What is Fed’s role? And ECB?
More contradictions incoming. Jay Powell has said the Federal Reserve will not become a “climate policymaker”, as he mounted a full-throated defence of the US central bank’s independence from political influence.
In a speech delivered on Tuesday, the Fed chair said the central bank must steer clear of issues outside its congressionally mandated purview and instead maintain a narrow focus on keeping consumer prices stable, fostering a healthy labour market and ensuring the safety of the country’s banking system.
“It is essential that we stick to our statutory goals and authorities, and that we resist the temptation to broaden our scope to address other important social issues of the day,” he said at a conference hosted by Sweden’s central bank. “Without explicit congressional legislation, it would be inappropriate for us to use our monetary policy or supervisory tools to promote a greener economy or to achieve other climate-based goals.” He added: “We are not, and will not be, a ‘climate policymaker’.”

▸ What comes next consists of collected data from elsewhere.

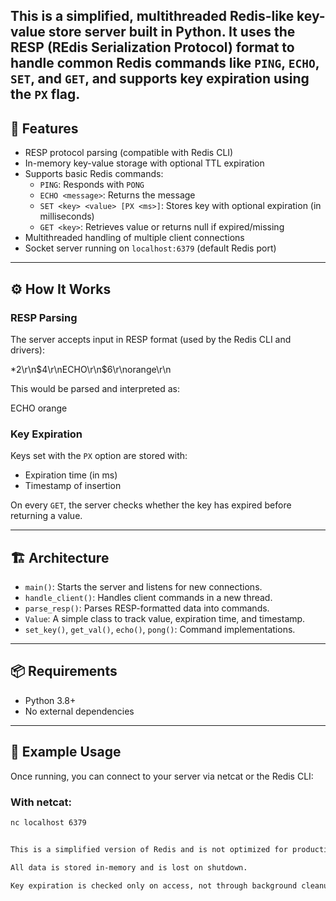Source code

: ## This is a simplified, multithreaded Redis-like key-value store server built in Python. It uses the RESP (REdis Serialization Protocol) format to handle common Redis commands like `PING`, `ECHO`, `SET`, and `GET`, and supports key expiration using the `PX` flag.

## 🚀 Features

- RESP protocol parsing (compatible with Redis CLI)
- In-memory key-value storage with optional TTL expiration
- Supports basic Redis commands:
  - `PING`: Responds with `PONG`
  - `ECHO <message>`: Returns the message
  - `SET <key> <value> [PX <ms>]`: Stores key with optional expiration (in milliseconds)
  - `GET <key>`: Retrieves value or returns null if expired/missing
- Multithreaded handling of multiple client connections
- Socket server running on `localhost:6379` (default Redis port)

---

## ⚙️ How It Works

### RESP Parsing

The server accepts input in RESP format (used by the Redis CLI and drivers):

\*2\r\n$4\r\nECHO\r\n$6\r\norange\r\n

This would be parsed and interpreted as:

ECHO orange

### Key Expiration

Keys set with the `PX` option are stored with:

- Expiration time (in ms)
- Timestamp of insertion

On every `GET`, the server checks whether the key has expired before returning a value.

---

## 🏗️ Architecture

- `main()`: Starts the server and listens for new connections.
- `handle_client()`: Handles client commands in a new thread.
- `parse_resp()`: Parses RESP-formatted data into commands.
- `Value`: A simple class to track value, expiration time, and timestamp.
- `set_key()`, `get_val()`, `echo()`, `pong()`: Command implementations.

---

## 📦 Requirements

- Python 3.8+
- No external dependencies

---

## 🧪 Example Usage

Once running, you can connect to your server via netcat or the Redis CLI:

### With netcat:

```bash
nc localhost 6379


This is a simplified version of Redis and is not optimized for production use.

All data is stored in-memory and is lost on shutdown.

Key expiration is checked only on access, not through background cleanup.
```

It is a clear message. If you change the laws and rules of engagement, Fed will follow. But we are not changing laws and rules, because we don’t want to change that. It works. For the 10% of us.
Now here comes one more contradiction. At the same event, Isabel Schnabel, a member of the six-person executive board of the European Central Bank, advocated greater action to address climate change.
The German economist pledged to “ensure that all of the ECB’s policies are aligned with the objectives of the Paris Agreement to limit global warming to well below 2C”. The ECB’s position is clear. It worries that high interest rates to control inflation will undermine the green transition by raising the cost of investing in wind, solar, hydrogen and other clean energies necessary for moving to a net zero carbon world.
But ECB and Fed are aligned on two important issues:
First, that the primary role of green intervention lies not with independent central banks but with governments. Powell said that “in a well-functioning democracy, important public policy decisions should be made, in almost all cases, by the elected branches of government”. Schnabel concurred, saying, “governments must remain in the lead in accelerating the green transition”.
Second, they agree central banks have a role when supervising the banking system in ensuring commercial banks understand and manage financial risks from global warming. These include weather-related risks to infrastructure that banks have financed or fossil fuel assets that might become near-worthless in future.
Read more here.
Finally, the ESG inflow numbers…
And we end this week with some ESG inflows numbers.
Exchange-traded funds aligned with ESG outcomes accounted for 65 per cent of all net inflows into European ETFs in 2022, even as ESG strategies underperformed.
The ESG ETFs gathered €51bn over the year out of total flows to European-domiciled ETFs of €78.4bn. The overall totals were down in 2021 when investors poured €160bn into European ETFs, but ESG’s share jumped significantly from the 51 percent recorded then.
There is now €249bn in ESG-aligned ETFs in Europe, representing 18.8 percent of total assets.
“In principle, this speaks of a long-term structural change,” said Jose Garcia-Zarate, associate director of passive fund research at Morningstar. He noted that 2022 was not a year to be investing in ESG for those purely focused on near-term returns. Instead, a more sensible tactical approach might have been to focus on fossil fuel firms or weapons manufacturers.
“I guess it tells us that investors are taking the long-term view,” he said.
Morningstar data show that “sustainable” large-cap equity ETFs in Europe have underperformed their traditional large-cap equity ETF counterparts over the 12 months to the end of December, but also on a three-year and five-year annualised measure.